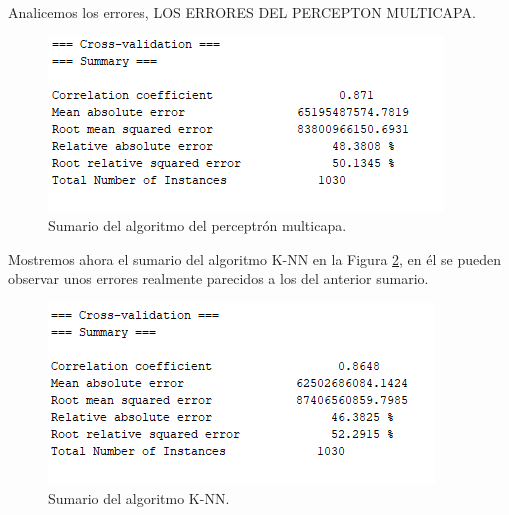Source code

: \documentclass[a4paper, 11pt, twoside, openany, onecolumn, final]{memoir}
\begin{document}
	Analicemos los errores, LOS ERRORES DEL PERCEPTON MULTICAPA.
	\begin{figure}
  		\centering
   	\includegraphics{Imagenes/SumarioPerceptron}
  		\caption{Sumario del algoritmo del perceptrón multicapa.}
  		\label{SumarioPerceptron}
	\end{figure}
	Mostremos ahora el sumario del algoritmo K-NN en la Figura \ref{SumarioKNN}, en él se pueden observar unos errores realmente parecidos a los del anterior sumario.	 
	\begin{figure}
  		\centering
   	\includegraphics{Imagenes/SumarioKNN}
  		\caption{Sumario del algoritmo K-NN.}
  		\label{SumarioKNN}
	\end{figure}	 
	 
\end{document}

────────────────

» **Work required**: Pull every line holding "caption" out of the records.

» **Answer**:
  		\caption{Sumario del algoritmo del perceptrón multicapa.}
  		\caption{Sumario del algoritmo K-NN.}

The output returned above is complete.